Urbanismo sin sustentabilidad ni consulta
Los inconformes acusan al gobierno municipal de impulsar un modelo de desarrollo urbano sin sustento técnico y con escasa visión ambiental. En palabras del arquitecto Saldívar, se trata de una estrategia impulsada por intereses inmobiliarios y empresariales que han cooptado a colegios de profesionistas y cámaras de comercio.
“Si alguien alza la voz, le retienen licencias o le bloquean trámites”, denunció.
Además, señalaron que este tipo de obras repiten errores del pasado: remodelaciones recientes como las de la Quinta Avenida o la Plaza 28 de Julio, que fueron promovidas como “infraestructuras para décadas”, presentaron fallas a los pocos meses.
“No estamos en contra del desarrollo, estamos en contra de la destrucción”

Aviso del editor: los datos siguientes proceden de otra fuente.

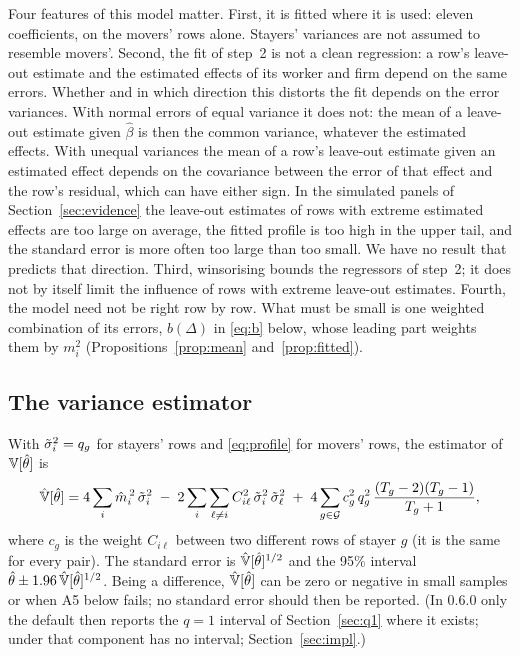Four features of this model matter. First, it is fitted where it is used: eleven coefficients, on the movers'
rows alone. Stayers' variances are not assumed to resemble movers'. Second, the fit of step~2 is not a clean
regression: a row's leave-out estimate and the estimated effects of its worker and firm depend on the same
errors. Whether and in which direction this distorts the fit depends on the error variances. With normal
errors of equal variance it does not: the mean of a leave-out estimate given $\hat\beta$ is then the common
variance, whatever the estimated effects. With unequal variances the mean of a
row's leave-out estimate given an estimated effect depends on the covariance between the error of that effect
and the row's residual, which can have either sign. In the simulated panels of Section~\ref{sec:evidence} the
leave-out estimates of rows with extreme estimated effects are too large on average, the fitted profile is
too high in the upper tail, and the standard error is more often too large than too small. We have no result that
predicts that direction. Third, winsorising bounds the regressors of step~2; it does not by itself limit the
influence of rows with extreme leave-out estimates. Fourth, the model need not be right row by row. What must be small is one
weighted combination of its errors, $b(\Delta)$ in \eqref{eq:b} below, whose leading part weights them by $m_i^2$
(Propositions~\ref{prop:mean} and~\ref{prop:fitted}).

\subsection{The variance estimator}

With $\tilde\sigma_i^2=q_g$ for stayers' rows and \eqref{eq:profile} for movers' rows, the estimator of
$\mathbb{V}[\hat\theta]$ is
\begin{equation}\label{eq:Vhat}
\hat{\mathbb{V}}[\hat\theta]=4\sum_i\hat m_i^{\,2}\,\tilde\sigma_i^2\;-\;2\sum_i\sum_{\ell\ne i}C_{i\ell}^2\,\tilde\sigma_i^2\,\tilde\sigma_\ell^2
\;+\;4\sum_{g\in\mathcal{G}}c_g^2\,q_g^2\,\frac{(T_g-2)(T_g-1)}{T_g+1},
\end{equation}
where $c_g$ is the weight $C_{i\ell}$ between two different rows of stayer $g$ (it is the same for every pair).
The standard error is $\hat{\mathbb{V}}[\hat\theta]^{1/2}$ and the 95\% interval
$\hat\theta\pm1.96\,\hat{\mathbb{V}}[\hat\theta]^{1/2}$. Being a difference, $\hat{\mathbb{V}}[\hat\theta]$ can be zero or negative in
small samples or when A5 below fails; no standard error should then be reported. (In \fevc{} 0.6.0 only the
default  then reports the $q=1$ interval of Section~\ref{sec:q1} where it exists; under
 that component has no interval; Section~\ref{sec:impl}.)


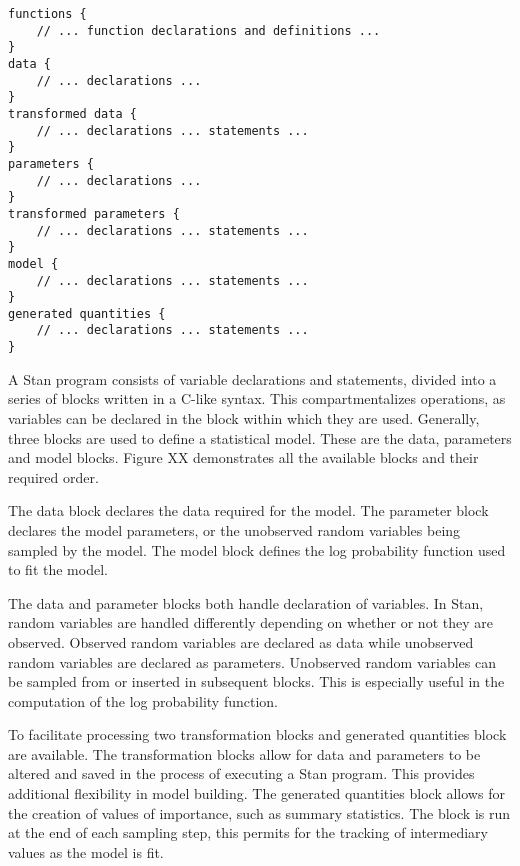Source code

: \begin{lstlisting}
functions {
	// ... function declarations and definitions ...
}
data {
	// ... declarations ...
}
transformed data {
	// ... declarations ... statements ...
}
parameters {
	// ... declarations ...
}
transformed parameters {
	// ... declarations ... statements ...
}
model {
	// ... declarations ... statements ...
}
generated quantities {
	// ... declarations ... statements ...
}
\end{lstlisting}


A Stan program consists of variable declarations and statements, divided into a series of blocks written in a C-like syntax. This compartmentalizes operations, as variables can be declared in the block within which they are used. Generally, three blocks are used to define a statistical model. These are the data, parameters and model blocks. Figure XX demonstrates all the available blocks and their required order.

The data block declares the data required for the model. The parameter block declares the model parameters, or the unobserved random variables being sampled by the model. The model block defines the log probability function used to fit the model. 

The data and parameter blocks both handle declaration of variables. In Stan, random variables are handled differently depending on whether or not they are observed. Observed random variables are declared as data while unobserved random variables are declared as parameters. Unobserved random variables can be sampled from or inserted in subsequent blocks. This is especially useful in the computation of the log probability function. 

To facilitate processing two transformation blocks and generated quantities block are available. The transformation blocks allow for data and parameters to be altered and saved in the process of executing a Stan program. This provides additional flexibility in model building. The generated quantities block allows for the creation of values of importance, such as summary statistics. The block is run at the end of each sampling step, this permits for the tracking of intermediary values as the model is fit. 


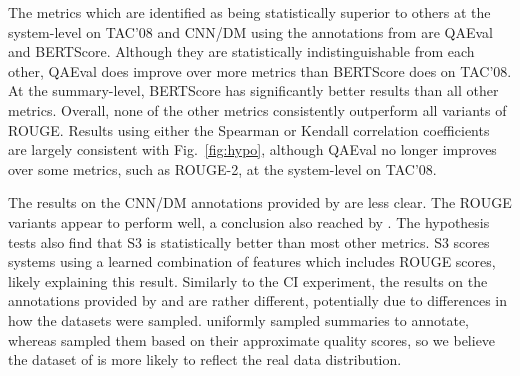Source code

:The metrics which are identified as being statistically superior to others at the system-level on TAC'08 and CNN/DM using the annotations from \citet{FKMSR21} are QAEval and BERTScore.
Although they are statistically indistinguishable from each other, QA\-Eval does improve over more metrics than BERTScore does on TAC'08.
At the summary-level, BERTScore has significantly better results than all other metrics.
Overall, none of the other metrics consistently outperform all variants of ROUGE.
Results using either the Spearman or Kendall correlation coefficients are largely consistent with Fig.~\ref{fig:hypo}, although QA\-Eval no longer improves over some metrics, such as ROUGE-2, at the system-level on TAC'08.

The results on the CNN/DM annotations provided by \citet{BGALN20} are less clear.
The ROUGE variants appear to perform well, a conclusion also reached by \citet{BGALN20}.
The hypothesis tests also find that S3 is statistically better than most other metrics.
S3 scores systems using a learned combination of features which includes ROUGE scores, likely explaining this result.
Similarly to the CI experiment, the results on the annotations provided by \citet{BGALN20} and \citet{FKMSR21} are rather different, potentially due to differences in how the datasets were sampled.
\citet{FKMSR21} uniformly sampled summaries to annotate, whereas \citet{BGALN20} sampled them based on their approximate quality scores, so we believe the dataset of \citet{FKMSR21} is more likely to reflect the real data distribution.

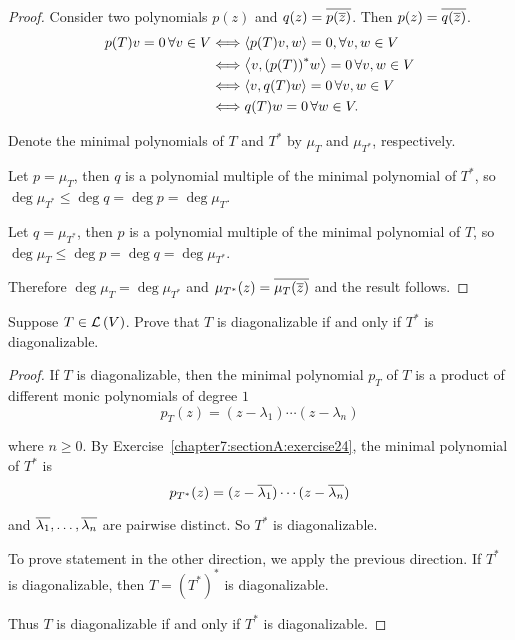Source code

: \begin{proof}
    Consider two polynomials $p(z)$ and $q(z) = \overline{p(\overline{z})}$. Then $p(z) = \overline{q(\overline{z})}$.
    \begin{align*}
        p(T)v = 0\,\forall v\in V & \Longleftrightarrow \left\langle{p(T)v, w}\right\rangle = 0,\forall v, w\in V          \\
                                  & \Longleftrightarrow \left\langle{v, {(p(T))}^{*}w}\right\rangle = 0\,\forall v, w\in V \\
                                  & \Longleftrightarrow \left\langle{v, q(T)w}\right\rangle = 0\,\forall v, w\in V         \\
                                  & \Longleftrightarrow q(T)w = 0\,\forall w\in V.
    \end{align*}

    Denote the minimal polynomials of $T$ and $T^{*}$ by $\mu_{T}$ and $\mu_{T^{*}}$, respectively.

    Let $p = \mu_{T}$, then $q$ is a polynomial multiple of the minimal polynomial of $T^{*}$, so $\deg \mu_{T^{*}}\leq \deg q = \deg p = \deg \mu_{T}$.

    Let $q = \mu_{T^{*}}$, then $p$ is a polynomial multiple of the minimal polynomial of $T$, so $\deg \mu_{T}\leq \deg p = \deg q = \deg \mu_{T^{*}}$.

    Therefore $\deg \mu_{T} = \deg \mu_{T^{*}}$ and $\mu_{T^{*}}(z) = \overline{\mu_{T}(\overline{z})}$ and the result follows.
\end{proof}
\newpage

\begin{exercise}
    Suppose $T \in \mathcal{L}\left({V}\right)$. Prove that $T$ is diagonalizable if and only if $T^{*}$ is diagonalizable.
\end{exercise}

\begin{proof}
    If $T$ is diagonalizable, then the minimal polynomial $p_{T}$ of $T$ is a product of different monic polynomials of degree $1$
    \[
        p_{T}(z) = (z - \lambda_{1})\cdots (z - \lambda_{n})
    \]

    where $n\geq 0$. By Exercise~\ref{chapter7:sectionA:exercise24}, the minimal polynomial of $T^{*}$ is
    \[
        p_{T^{*}}(z) = (z - \overline{\lambda_{1}})\cdots (z - \overline{\lambda_{n}})
    \]

    and $\overline{\lambda_{1}}, \ldots, \overline{\lambda_{n}}$ are pairwise distinct. So $T^{*}$ is diagonalizable.

    To prove statement in the other direction, we apply the previous direction. If $T^{*}$ is diagonalizable, then $T = {(T^{*})}^{*}$ is diagonalizable.

    Thus $T$ is diagonalizable if and only if $T^{*}$ is diagonalizable.
\end{proof}
\newpage

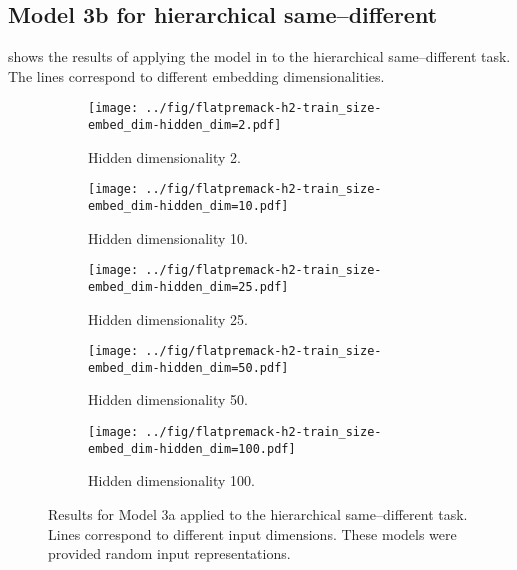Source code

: \subsection{Model 3b for hierarchical same--different}

 shows the results of applying the model in  to the hierarchical same--different task. The lines correspond to different embedding dimensionalities.

\begin{figure}[H]
  \centering

  \begin{subfigure}{0.45\linewidth}
    \texttt{[image: ../fig/flatpremack-h2-train\_size-embed\_dim-hidden\_dim=2.pdf]}
    \caption{Hidden dimensionality 2.}
  \end{subfigure}
  \hfill
  \begin{subfigure}{0.45\linewidth}
    \texttt{[image: ../fig/flatpremack-h2-train\_size-embed\_dim-hidden\_dim=10.pdf]}
    \caption{Hidden dimensionality 10.}
  \end{subfigure}

  \vspace{24pt}

  \begin{subfigure}{0.45\linewidth}
    \texttt{[image: ../fig/flatpremack-h2-train\_size-embed\_dim-hidden\_dim=25.pdf]}
    \caption{Hidden dimensionality 25.}
  \end{subfigure}
  \hfill
  \begin{subfigure}{0.45\linewidth}
    \texttt{[image: ../fig/flatpremack-h2-train\_size-embed\_dim-hidden\_dim=50.pdf]}
    \caption{Hidden dimensionality 50.}
  \end{subfigure}

  \vspace{24pt}

  \begin{subfigure}{0.45\linewidth}
    \texttt{[image: ../fig/flatpremack-h2-train\_size-embed\_dim-hidden\_dim=100.pdf]}
    \caption{Hidden dimensionality 100.}
    \label{fig:model3a-rep}
  \end{subfigure}
  \caption{Results for Model 3a applied to the hierarchical same--different task. Lines correspond to different input dimensions. These models were provided random input representations.}
  \label{fig:model3a}
\end{figure}

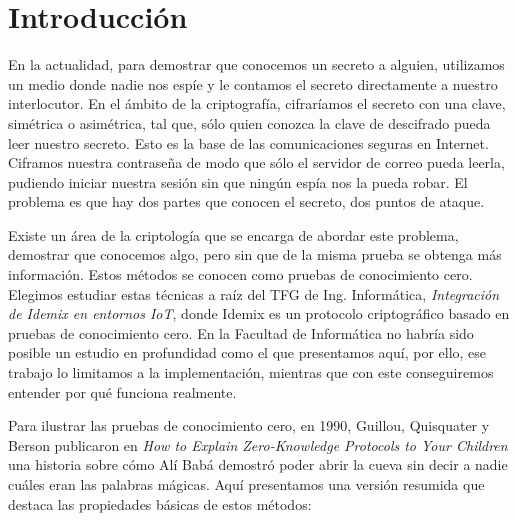 \chapter{Introducción}\label{ch:introduction}

En la actualidad, para demostrar que conocemos un secreto a alguien, utilizamos un medio donde nadie nos espíe y le contamos el secreto directamente a nuestro interlocutor. En el ámbito de la criptografía, cifraríamos el secreto con una clave, simétrica o asimétrica, tal que, sólo quien conozca la clave de descifrado pueda leer nuestro secreto. Esto es la base de las comunicaciones seguras en Internet. Ciframos nuestra contraseña de modo que sólo el servidor de correo pueda leerla, pudiendo iniciar nuestra sesión sin que ningún espía nos la pueda robar. El problema es que hay dos partes que conocen el secreto, dos puntos de ataque.

Existe un área de la criptología que se encarga de abordar este problema, demostrar que conocemos algo, pero sin que de la misma prueba se obtenga más información. Estos métodos se conocen como pruebas de conocimiento cero. Elegimos estudiar estas técnicas a raíz del TFG de Ing. Informática, \textit{Integración de Idemix en entornos IoT}, donde Idemix es un protocolo criptográfico basado en pruebas de conocimiento cero. En la Facultad de Informática no habría sido posible un estudio en profundidad como el que presentamos aquí, por ello, ese trabajo lo limitamos a la implementación, mientras que con este conseguiremos entender por qué funciona realmente.

Para ilustrar las pruebas de conocimiento cero, en 1990, Guillou, Quisquater y Berson publicaron en \textit{How to Explain Zero-Knowledge Protocols to Your Children} \citep{ZKPcave:story} una historia sobre cómo Alí Babá demostró poder abrir la cueva sin decir a nadie cuáles eran las palabras mágicas. Aquí presentamos una versión resumida que destaca las propiedades básicas de estos métodos:

\hfil

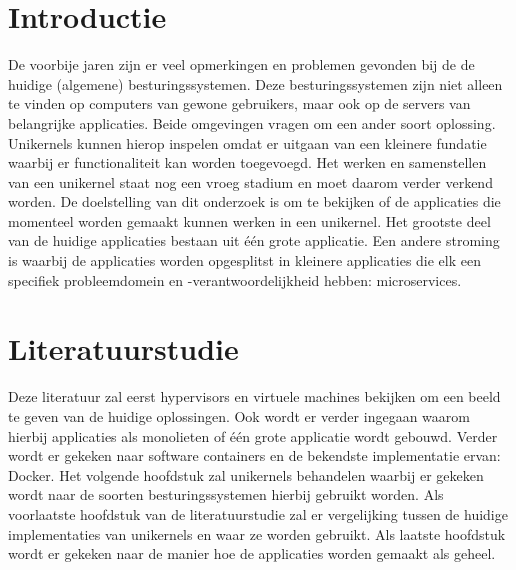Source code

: \documentclass[fleqn,10pt]{voorstel}
\affiliation{\textbf{Contact:}
  \textsuperscript{1} \href{mailto:michiel.dewilde.u9305@student.hogent.be}{michiel.dewilde.u9305@student.hogent.be}}
\begin{document}
\flushbottom %
\maketitle %
\tableofcontents %
\thispagestyle{empty} %



\section{Introductie} %
\label{sec:introductie}

De voorbije jaren zijn er veel opmerkingen en problemen gevonden bij de de huidige (algemene) besturingssystemen. Deze besturingssystemen zijn niet alleen te vinden op computers van gewone gebruikers, maar ook op de servers van belangrijke applicaties. Beide omgevingen vragen om een ander soort oplossing. Unikernels kunnen hierop inspelen omdat er uitgaan van een kleinere fundatie waarbij er functionaliteit kan worden toegevoegd. Het werken en samenstellen van een unikernel staat nog een vroeg stadium en moet daarom verder verkend worden. De doelstelling van dit onderzoek is om te bekijken of de applicaties die momenteel worden gemaakt kunnen werken in een unikernel. Het grootste deel van de huidige applicaties bestaan uit één grote applicatie. Een andere stroming is waarbij de applicaties worden opgesplitst in kleinere applicaties die elk een specifiek probleemdomein en -verantwoordelijkheid hebben: microservices.



\section{Literatuurstudie}
\label{sec:Literatuurstudie}

Deze literatuur zal eerst hypervisors en virtuele machines bekijken om een beeld te geven van de huidige oplossingen. Ook wordt er verder ingegaan waarom hierbij applicaties als monolieten of één grote applicatie wordt gebouwd. Verder wordt er gekeken naar software containers en de bekendste implementatie ervan: Docker. Het volgende hoofdstuk zal unikernels behandelen waarbij er gekeken wordt naar de soorten besturingssystemen hierbij gebruikt worden.
Als voorlaatste hoofdstuk van de literatuurstudie zal er vergelijking tussen de huidige implementaties van unikernels en waar ze worden gebruikt. Als laatste hoofdstuk wordt er gekeken naar de manier hoe de applicaties worden gemaakt als geheel.
\end{document}
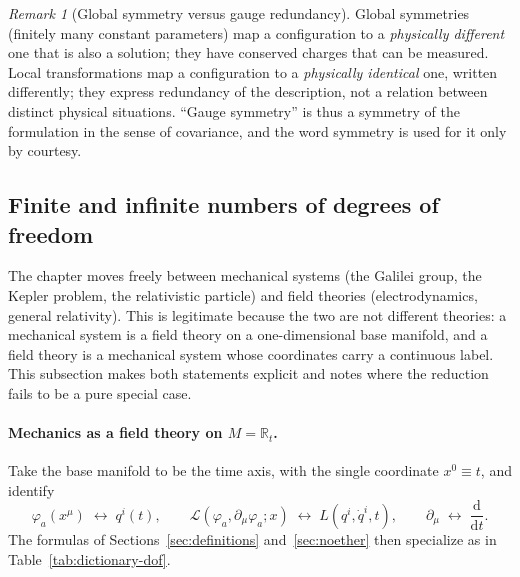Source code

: \documentclass[11pt,a4paper,openany]{book}
\theoremstyle{definition}
\theoremstyle{plain}
\theoremstyle{remark}
\newtheorem{remark}{Remark}[chapter]
\newcommand{\dd}{\mathrm{d}}
\begin{document}
\begin{remark}[Global symmetry versus gauge redundancy]\label{rem:gauge}
Global symmetries (finitely many constant parameters) map a configuration to a
\emph{physically different} one that is also a solution; they have conserved
charges that can be measured. Local transformations map a configuration to
a \emph{physically identical} one, written differently; they express
redundancy of the description, not a relation between distinct physical
situations. ``Gauge symmetry'' is thus a symmetry of the formulation in the
sense of covariance, and the word symmetry is used for it only by courtesy.
\end{remark}

\subsection{Finite and infinite numbers of degrees of freedom}
\label{sec:dof}

The chapter moves freely between mechanical systems (the Galilei group, the
Kepler problem, the relativistic particle) and field theories
(electrodynamics, general relativity). This is legitimate because the two are
not different theories: a mechanical system is a field theory on a
one-dimensional base manifold, and a field theory is a mechanical system whose
coordinates carry a continuous label. This subsection makes both statements
explicit and notes where the reduction fails to be a pure special case.

\paragraph{Mechanics as a field theory on $M=\mathbb R_t$.}
Take the base manifold to be the time axis, with the single coordinate
$x^0\equiv t$, and identify
\begin{equation}\label{eq:dictionary-id}
  \varphi_a(x^\mu)\;\leftrightarrow\;q^i(t),\qquad
  \mathcal L(\varphi_a,\partial_\mu\varphi_a;x)\;\leftrightarrow\;L(q^i,\dot q^i,t),\qquad
  \partial_\mu\;\leftrightarrow\;\frac{\dd}{\dd t}.
\end{equation}
The formulas of Sections~\ref{sec:definitions} and~\ref{sec:noether} then
specialize as in Table~\ref{tab:dictionary-dof}.
\end{document}
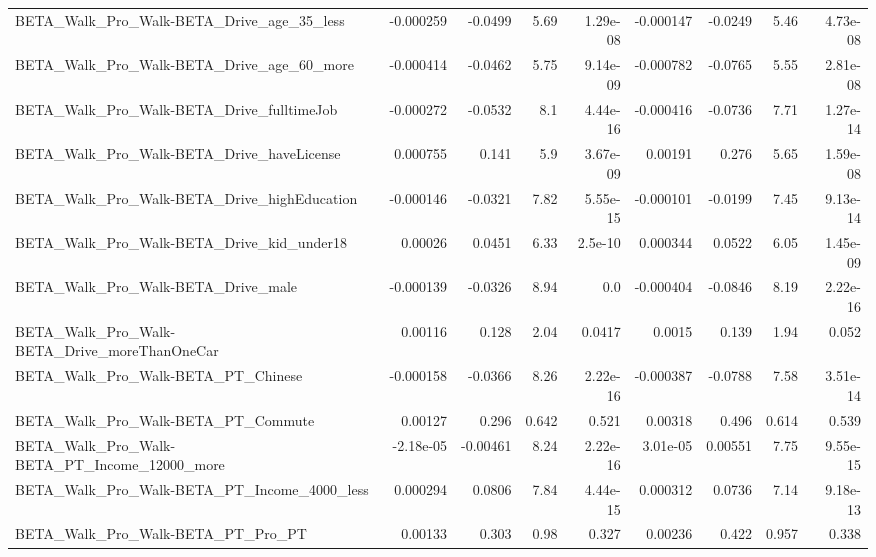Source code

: \begin{tabular}{lrrrrrrrr}
BETA\_Walk\_Pro\_Walk-BETA\_Drive\_age\_35\_less          &   -0.000259 &      -0.0499 &      5.69 & 1.29e-08 &  -0.000147 &     -0.0249 &         5.46 &      4.73e-08 \\
BETA\_Walk\_Pro\_Walk-BETA\_Drive\_age\_60\_more          &   -0.000414 &      -0.0462 &      5.75 & 9.14e-09 &  -0.000782 &     -0.0765 &         5.55 &      2.81e-08 \\
BETA\_Walk\_Pro\_Walk-BETA\_Drive\_fulltimeJob          &   -0.000272 &      -0.0532 &       8.1 & 4.44e-16 &  -0.000416 &     -0.0736 &         7.71 &      1.27e-14 \\
BETA\_Walk\_Pro\_Walk-BETA\_Drive\_haveLicense          &    0.000755 &        0.141 &       5.9 & 3.67e-09 &    0.00191 &       0.276 &         5.65 &      1.59e-08 \\
BETA\_Walk\_Pro\_Walk-BETA\_Drive\_highEducation        &   -0.000146 &      -0.0321 &      7.82 & 5.55e-15 &  -0.000101 &     -0.0199 &         7.45 &      9.13e-14 \\
BETA\_Walk\_Pro\_Walk-BETA\_Drive\_kid\_under18          &     0.00026 &       0.0451 &      6.33 &  2.5e-10 &   0.000344 &      0.0522 &         6.05 &      1.45e-09 \\
BETA\_Walk\_Pro\_Walk-BETA\_Drive\_male                 &   -0.000139 &      -0.0326 &      8.94 &      0.0 &  -0.000404 &     -0.0846 &         8.19 &      2.22e-16 \\
BETA\_Walk\_Pro\_Walk-BETA\_Drive\_moreThanOneCar       &     0.00116 &        0.128 &      2.04 &   0.0417 &     0.0015 &       0.139 &         1.94 &         0.052 \\
BETA\_Walk\_Pro\_Walk-BETA\_PT\_Chinese                 &   -0.000158 &      -0.0366 &      8.26 & 2.22e-16 &  -0.000387 &     -0.0788 &         7.58 &      3.51e-14 \\
BETA\_Walk\_Pro\_Walk-BETA\_PT\_Commute                 &     0.00127 &        0.296 &     0.642 &    0.521 &    0.00318 &       0.496 &        0.614 &         0.539 \\
BETA\_Walk\_Pro\_Walk-BETA\_PT\_Income\_12000\_more       &   -2.18e-05 &     -0.00461 &      8.24 & 2.22e-16 &   3.01e-05 &     0.00551 &         7.75 &      9.55e-15 \\
BETA\_Walk\_Pro\_Walk-BETA\_PT\_Income\_4000\_less        &    0.000294 &       0.0806 &      7.84 & 4.44e-15 &   0.000312 &      0.0736 &         7.14 &      9.18e-13 \\
BETA\_Walk\_Pro\_Walk-BETA\_PT\_Pro\_PT                  &     0.00133 &        0.303 &      0.98 &    0.327 &    0.00236 &       0.422 &        0.957 &         0.338 \\

\end{tabular}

El argumento de fondo no es un rechazo al progreso, sino a la forma en que se impone. Los manifestantes destacan que sí es posible realizar intervenciones urbanas respetuosas con el entorno, como la calle 38, que conserva su vegetación original y ha sido bien recibida por residentes y turistas.
“Un arquitecto debe trabajar con lo que existe, adaptarse, generar identidad. No borrar la historia con concreto”, enfatizó Saldívar.
También advirtieron sobre el fenómeno de “sobredensificación criminal”: en predios unifamiliares donde antes vivía una familia, ahora se construyen hasta 32 departamentos sin áreas verdes, sin árboles y con exceso de estacionamientos.
“Donde antes había una casa, hoy hay 100 cajones de estacionamiento y ni un solo árbol nuevo”, lamentó.
Exigen participación ciudadana real
Una de las demandas centrales del grupo movilizado es la incorporación de la ciudadanía en el diseño de proyectos urbanos que afectan el espacio público y el medio ambiente. Cuestionaron la opacidad con que se presentó la propuesta y exigieron abrir mesas de diálogo con expertos, activistas y vecinos.
Además, señalaron que no basta con “reforestar en otro lado”, ya que los árboles actuales no son solo vegetación: forman parte del paisaje, la historia y la calidad ambiental de la ciudad.
“No se trata de sembrar palmas nuevas en otro lado. Se trata de conservar lo que ya está vivo, lo que ya nos da sombra, oxígeno y sentido de pertenencia”, enfatizaron.
La respuesta institucional: ausente
Hasta el momento, las autoridades municipales no han emitido una postura oficial ante las protestas. Tampoco han confirmado si se abrirá un proceso de consulta o revisión técnica del proyecto.
El silencio institucional ha alimentado la percepción de que los proyectos se diseñan a puerta cerrada, con fines turísticos o comerciales, ignorando las necesidades y preocupaciones de los residentes permanentes de Playa del Carmen.